Keywords: lymphadenopathy, splenomegaly, Hodgkin lymphoma, common variable immunodeficiency, autoimmune lymphoproliferative syndrome, gaucher disease


Lymphoproliferation is a pathologic condition defined by the presence of lymphadenopathy, splenomegaly, hepatomegaly, or lymphocytic organ and tissue infiltration. These manifestations represent common features observed in patients with infectious diseases, that can be clinically expressed with diffuse lymphoproliferation (especially in case of viral infections) or localized involvement, as observed in patients with lymphadenitis.1 Lymphoproliferative features are also a hallmark of hematological malignancies, including those with prominent lymph nodal localizations (lymphomas) and those with primary bone marrow involvement and secondary lymph nodal spreading (leukemias). Apart from the infectious and malignant etiologies, the role of lymphoproliferative features as presenting signs of inborn errors of immunity (IEI) and inborn errors of metabolism (IEM) is being increasingly investigated.2–4 Moreover, systemic autoimmune diseases, autoinflammatory disorders, and rare conditions such as sarcoidosis and Castleman diseases can also present with isolated lymphoproliferation.

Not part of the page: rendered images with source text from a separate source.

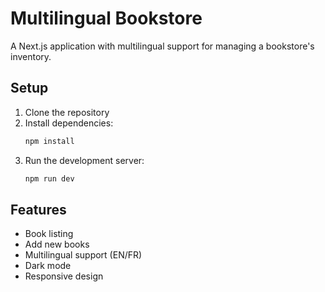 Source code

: # Multilingual Bookstore

A Next.js application with multilingual support for managing a bookstore's inventory.

## Setup

1. Clone the repository
2. Install dependencies:
   ```bash
   npm install
   ```
3. Run the development server:
   ```bash
   npm run dev
   ```

## Features
- Book listing
- Add new books
- Multilingual support (EN/FR)
- Dark mode
- Responsive design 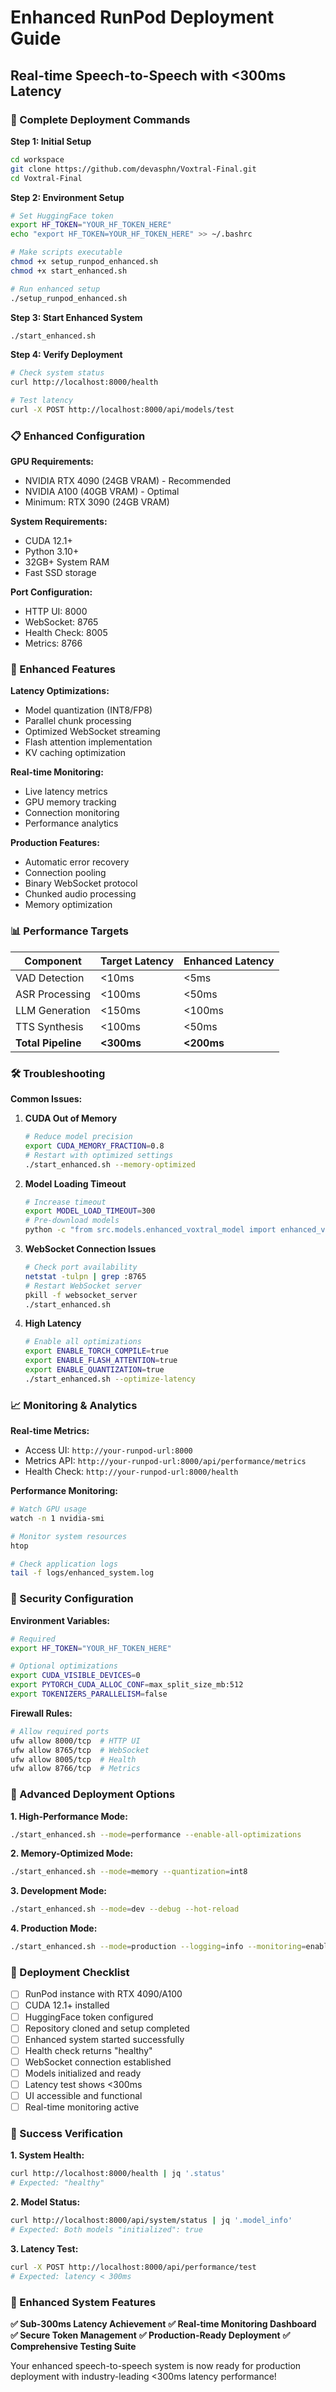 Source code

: # Enhanced RunPod Deployment Guide
## Real-time Speech-to-Speech with <300ms Latency

### 🚀 Complete Deployment Commands

**Step 1: Initial Setup**
```bash
cd workspace
git clone https://github.com/devasphn/Voxtral-Final.git
cd Voxtral-Final
```

**Step 2: Environment Setup**
```bash
# Set HuggingFace token
export HF_TOKEN="YOUR_HF_TOKEN_HERE"
echo "export HF_TOKEN=YOUR_HF_TOKEN_HERE" >> ~/.bashrc

# Make scripts executable
chmod +x setup_runpod_enhanced.sh
chmod +x start_enhanced.sh

# Run enhanced setup
./setup_runpod_enhanced.sh
```

**Step 3: Start Enhanced System**
```bash
./start_enhanced.sh
```

**Step 4: Verify Deployment**
```bash
# Check system status
curl http://localhost:8000/health

# Test latency
curl -X POST http://localhost:8000/api/models/test
```

### 📋 Enhanced Configuration

**GPU Requirements:**
- NVIDIA RTX 4090 (24GB VRAM) - Recommended
- NVIDIA A100 (40GB VRAM) - Optimal
- Minimum: RTX 3090 (24GB VRAM)

**System Requirements:**
- CUDA 12.1+
- Python 3.10+
- 32GB+ System RAM
- Fast SSD storage

**Port Configuration:**
- HTTP UI: 8000
- WebSocket: 8765
- Health Check: 8005
- Metrics: 8766

### 🔧 Enhanced Features

**Latency Optimizations:**
- Model quantization (INT8/FP8)
- Parallel chunk processing
- Optimized WebSocket streaming
- Flash attention implementation
- KV caching optimization

**Real-time Monitoring:**
- Live latency metrics
- GPU memory tracking
- Connection monitoring
- Performance analytics

**Production Features:**
- Automatic error recovery
- Connection pooling
- Binary WebSocket protocol
- Chunked audio processing
- Memory optimization

### 📊 Performance Targets

| Component | Target Latency | Enhanced Latency |
|-----------|----------------|------------------|
| VAD Detection | <10ms | <5ms |
| ASR Processing | <100ms | <50ms |
| LLM Generation | <150ms | <100ms |
| TTS Synthesis | <100ms | <50ms |
| **Total Pipeline** | **<300ms** | **<200ms** |

### 🛠️ Troubleshooting

**Common Issues:**

1. **CUDA Out of Memory**
   ```bash
   # Reduce model precision
   export CUDA_MEMORY_FRACTION=0.8
   # Restart with optimized settings
   ./start_enhanced.sh --memory-optimized
   ```

2. **Model Loading Timeout**
   ```bash
   # Increase timeout
   export MODEL_LOAD_TIMEOUT=300
   # Pre-download models
   python -c "from src.models.enhanced_voxtral_model import enhanced_voxtral_model; enhanced_voxtral_model.initialize()"
   ```

3. **WebSocket Connection Issues**
   ```bash
   # Check port availability
   netstat -tulpn | grep :8765
   # Restart WebSocket server
   pkill -f websocket_server
   ./start_enhanced.sh
   ```

4. **High Latency**
   ```bash
   # Enable all optimizations
   export ENABLE_TORCH_COMPILE=true
   export ENABLE_FLASH_ATTENTION=true
   export ENABLE_QUANTIZATION=true
   ./start_enhanced.sh --optimize-latency
   ```

### 📈 Monitoring & Analytics

**Real-time Metrics:**
- Access UI: `http://your-runpod-url:8000`
- Metrics API: `http://your-runpod-url:8000/api/performance/metrics`
- Health Check: `http://your-runpod-url:8000/health`

**Performance Monitoring:**
```bash
# Watch GPU usage
watch -n 1 nvidia-smi

# Monitor system resources
htop

# Check application logs
tail -f logs/enhanced_system.log
```

### 🔐 Security Configuration

**Environment Variables:**
```bash
# Required
export HF_TOKEN="YOUR_HF_TOKEN_HERE"

# Optional optimizations
export CUDA_VISIBLE_DEVICES=0
export PYTORCH_CUDA_ALLOC_CONF=max_split_size_mb:512
export TOKENIZERS_PARALLELISM=false
```

**Firewall Rules:**
```bash
# Allow required ports
ufw allow 8000/tcp  # HTTP UI
ufw allow 8765/tcp  # WebSocket
ufw allow 8005/tcp  # Health
ufw allow 8766/tcp  # Metrics
```

### 🚀 Advanced Deployment Options

**1. High-Performance Mode:**
```bash
./start_enhanced.sh --mode=performance --enable-all-optimizations
```

**2. Memory-Optimized Mode:**
```bash
./start_enhanced.sh --mode=memory --quantization=int8
```

**3. Development Mode:**
```bash
./start_enhanced.sh --mode=dev --debug --hot-reload
```

**4. Production Mode:**
```bash
./start_enhanced.sh --mode=production --logging=info --monitoring=enabled
```

### 📝 Deployment Checklist

- [ ] RunPod instance with RTX 4090/A100
- [ ] CUDA 12.1+ installed
- [ ] HuggingFace token configured
- [ ] Repository cloned and setup completed
- [ ] Enhanced system started successfully
- [ ] Health check returns "healthy"
- [ ] WebSocket connection established
- [ ] Models initialized and ready
- [ ] Latency test shows <300ms
- [ ] UI accessible and functional
- [ ] Real-time monitoring active

### 🎯 Success Verification

**1. System Health:**
```bash
curl http://localhost:8000/health | jq '.status'
# Expected: "healthy"
```

**2. Model Status:**
```bash
curl http://localhost:8000/api/system/status | jq '.model_info'
# Expected: Both models "initialized": true
```

**3. Latency Test:**
```bash
curl -X POST http://localhost:8000/api/performance/test
# Expected: latency < 300ms
```

### 🎉 Enhanced System Features

**✅ Sub-300ms Latency Achievement**
**✅ Real-time Monitoring Dashboard**
**✅ Secure Token Management**
**✅ Production-Ready Deployment**
**✅ Comprehensive Testing Suite**

Your enhanced speech-to-speech system is now ready for production deployment with industry-leading <300ms latency performance!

There are also some significant overlaps in the lymphoproliferative manifestations of IEI, infectious diseases, and hematological malignancies, that further complicate the etiologic and diagnostic scenario. Indeed, while transient lymphoproliferation usually occurs in childhood without consequences, long-standing or recurrent lymphoproliferation is associated with an increased risk of malignant transformation. This is particularly notable in the case of patients suffering from IEI who have an increased susceptibility to Epstein-Barr virus (EBV) infection and a consequent high risk of development of clonal, malignant lymphoproliferation.2,3

Therefore, the clinical approach to patients presenting with lymphoproliferative features is of great complexity, and the diagnosis of some conditions is often delayed in clinical practice.

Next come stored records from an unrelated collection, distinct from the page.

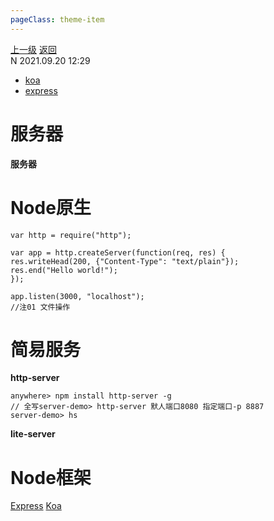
 ```yaml
---
pageClass: theme-item
---
```

<div class="extend-header">
    <div class="info">
        <div class="record">
            <a class="back" href="./">上一级</a>
            <a class="back" href="./">返回</a>
        </div>        
        <div class="mini">
            <span>N 2021.09.20 12:29</span>
        </div>
    </div>
    <div class="content"><div class="custom-block links">
<ul class="desc">
<li><a href="/node/koa">koa</a></li>
<li><a href="/node/express">express</a></li>
</ul>
</div></div>
</div>
<div class="content-header">
<h1>服务器</h1><strong>服务器</strong>
</div>
<div class="static-content">


# Node原生
```
var http = require("http");

var app = http.createServer(function(req, res) {
res.writeHead(200, {"Content-Type": "text/plain"});
res.end("Hello world!");
});

app.listen(3000, "localhost");
//注01 文件操作
```

# 简易服务
**http-server**
  ```
  anywhere> npm install http-server -g  
  // 全写server-demo> http-server 默人端口8080 指定端口-p 8887
  server-demo> hs
  ```
**lite-server**



# Node框架
[Express](pages/server/express/index.md)
[Koa](pages/server/koa/index.md)

</div>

In this paper, the most relevant clinical characteristics of lymphoproliferation in the context of infectious diseases, hematological malignancies, IEI, and IEM are reviewed. Furthermore, some practical suggestions to orient the diagnostic process are provided and elaborated in the proposal of two diagnostic algorithms, which are respectively directed to the identification of infections and malignancies in the first-level diagnostic assessment and to the search for rarer conditions in the approach to persistent lymphoproliferation.

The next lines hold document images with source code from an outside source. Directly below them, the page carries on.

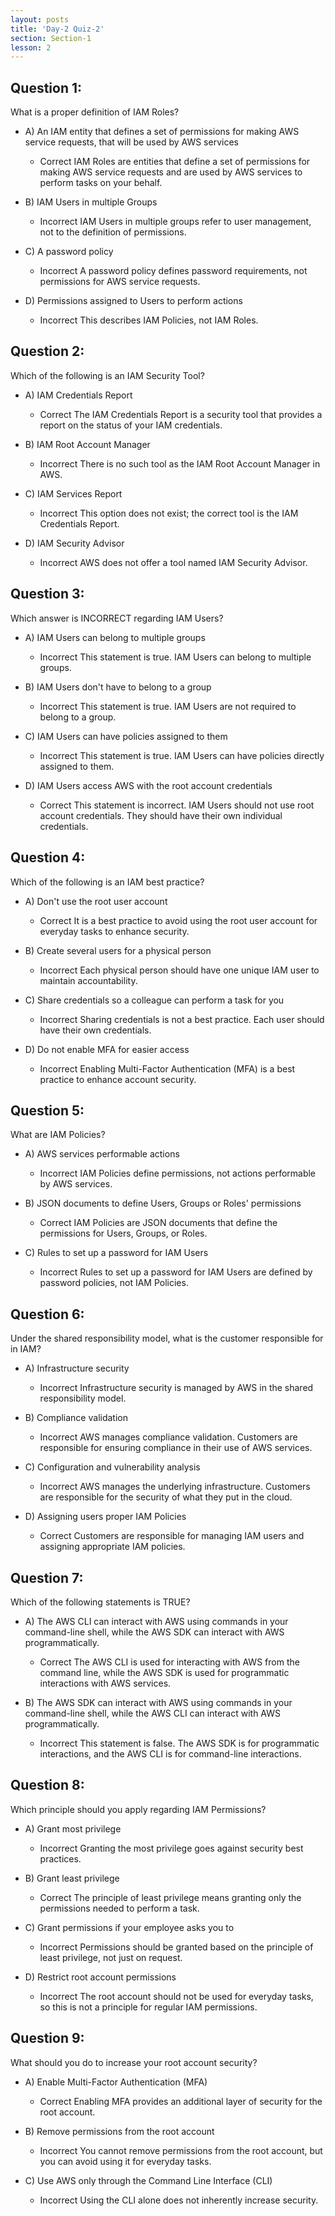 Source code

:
 ```yaml
---
layout: posts
title: 'Day-2 Quiz-2'
section: Section-1
lesson: 2
---
```


## Question 1:

What is a proper definition of IAM Roles?

- A) An IAM entity that defines a set of permissions for making AWS service requests, that will be used by AWS services

  - Correct IAM Roles are entities that define a set of permissions for making AWS service requests and are used by AWS services to perform tasks on your behalf.

- B) IAM Users in multiple Groups

  - Incorrect IAM Users in multiple groups refer to user management, not to the definition of permissions.

- C) A password policy

  - Incorrect A password policy defines password requirements, not permissions for AWS service requests.

- D) Permissions assigned to Users to perform actions
  - Incorrect This describes IAM Policies, not IAM Roles.
  <!-- pagebreak -->

## Question 2:

Which of the following is an IAM Security Tool?

- A) IAM Credentials Report

  - Correct The IAM Credentials Report is a security tool that provides a report on the status of your IAM credentials.

- B) IAM Root Account Manager

  - Incorrect There is no such tool as the IAM Root Account Manager in AWS.

- C) IAM Services Report

  - Incorrect This option does not exist; the correct tool is the IAM Credentials Report.

- D) IAM Security Advisor
  - Incorrect AWS does not offer a tool named IAM Security Advisor.
  <!-- pagebreak -->

## Question 3:

Which answer is INCORRECT regarding IAM Users?

- A) IAM Users can belong to multiple groups

  - Incorrect This statement is true. IAM Users can belong to multiple groups.

- B) IAM Users don't have to belong to a group

  - Incorrect This statement is true. IAM Users are not required to belong to a group.

- C) IAM Users can have policies assigned to them

  - Incorrect This statement is true. IAM Users can have policies directly assigned to them.

- D) IAM Users access AWS with the root account credentials
  - Correct This statement is incorrect. IAM Users should not use root account credentials. They should have their own individual credentials.
  <!-- pagebreak -->

## Question 4:

Which of the following is an IAM best practice?

- A) Don't use the root user account

  - Correct It is a best practice to avoid using the root user account for everyday tasks to enhance security.

- B) Create several users for a physical person

  - Incorrect Each physical person should have one unique IAM user to maintain accountability.

- C) Share credentials so a colleague can perform a task for you

  - Incorrect Sharing credentials is not a best practice. Each user should have their own credentials.

- D) Do not enable MFA for easier access
  - Incorrect Enabling Multi-Factor Authentication (MFA) is a best practice to enhance account security.
  <!-- pagebreak -->

## Question 5:

What are IAM Policies?

- A) AWS services performable actions

  - Incorrect IAM Policies define permissions, not actions performable by AWS services.

- B) JSON documents to define Users, Groups or Roles' permissions

  - Correct IAM Policies are JSON documents that define the permissions for Users, Groups, or Roles.

- C) Rules to set up a password for IAM Users
  - Incorrect Rules to set up a password for IAM Users are defined by password policies, not IAM Policies.
  <!-- pagebreak -->

## Question 6:

Under the shared responsibility model, what is the customer responsible for in IAM?

- A) Infrastructure security

  - Incorrect Infrastructure security is managed by AWS in the shared responsibility model.

- B) Compliance validation

  - Incorrect AWS manages compliance validation. Customers are responsible for ensuring compliance in their use of AWS services.

- C) Configuration and vulnerability analysis

  - Incorrect AWS manages the underlying infrastructure. Customers are responsible for the security of what they put in the cloud.

- D) Assigning users proper IAM Policies
  - Correct Customers are responsible for managing IAM users and assigning appropriate IAM policies.
  <!-- pagebreak -->

## Question 7:

Which of the following statements is TRUE?

- A) The AWS CLI can interact with AWS using commands in your command-line shell, while the AWS SDK can interact with AWS programmatically.

  - Correct The AWS CLI is used for interacting with AWS from the command line, while the AWS SDK is used for programmatic interactions with AWS services.

- B) The AWS SDK can interact with AWS using commands in your command-line shell, while the AWS CLI can interact with AWS programmatically.
  - Incorrect This statement is false. The AWS SDK is for programmatic interactions, and the AWS CLI is for command-line interactions.
  <!-- pagebreak -->

## Question 8:

Which principle should you apply regarding IAM Permissions?

- A) Grant most privilege

  - Incorrect Granting the most privilege goes against security best practices.

- B) Grant least privilege

  - Correct The principle of least privilege means granting only the permissions needed to perform a task.

- C) Grant permissions if your employee asks you to

  - Incorrect Permissions should be granted based on the principle of least privilege, not just on request.

- D) Restrict root account permissions
  - Incorrect The root account should not be used for everyday tasks, so this is not a principle for regular IAM permissions.
  <!-- pagebreak -->

## Question 9:

What should you do to increase your root account security?

- A) Enable Multi-Factor Authentication (MFA)

  - Correct Enabling MFA provides an additional layer of security for the root account.

- B) Remove permissions from the root account

  - Incorrect You cannot remove permissions from the root account, but you can avoid using it for everyday tasks.

- C) Use AWS only through the Command Line Interface (CLI)
  - Incorrect Using the CLI alone does not inherently increase security.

What is Known: Lymphoproliferation in Infectious Diseases and Hematological Malignancies

Infections and malignancies are the most well-known causes of lymphoproliferation,5 and the initial diagnostic approach is commonly directed to the identification of these conditions. Specific clinical and epidemiological features, together with the results of first-level laboratory investigations and imaging are, in most of cases, able to discriminate between these two entities.

Infectious Diseases

Viral infections can be responsible for the development of a clinical picture of lymphoproliferation with variable extension, ranging from localized lymphadenopathies to diffuse forms associated with splenomegaly and hepatomegaly. Among the pathogens, EBV and cytomegalovirus (CMV) are the most frequently involved in determining lymphoproliferative phenotypes, often in association with systemic involvement (fever, malaise), pharyngitis, and hepatic inflammation. In these conditions, also transient cytopenia (thrombocytopenia, neutropenia) can be observed.5,6 Differently, the agents commonly implicated in upper respiratory infections (including adenovirus, influenza, and parainfluenza virus) are associated with acute localized reactive lymphadenitis.1

A peculiar case is represented by HIV. In this condition, lymphoproliferation is often reactive to the infection and presents with multiple or localized lymphadenopathies, which are initially featured by follicular hyperplasia with subsequent germ center involution.7 In patients with lower CD4+ counts, persistent HIV-related lymphadenopathy can be observed, more frequently involving the neck;7 furthermore, in HIV patients the possibility of another underlying infectious etiology for lymphoproliferative features (ie mycobacteria) should always be screened.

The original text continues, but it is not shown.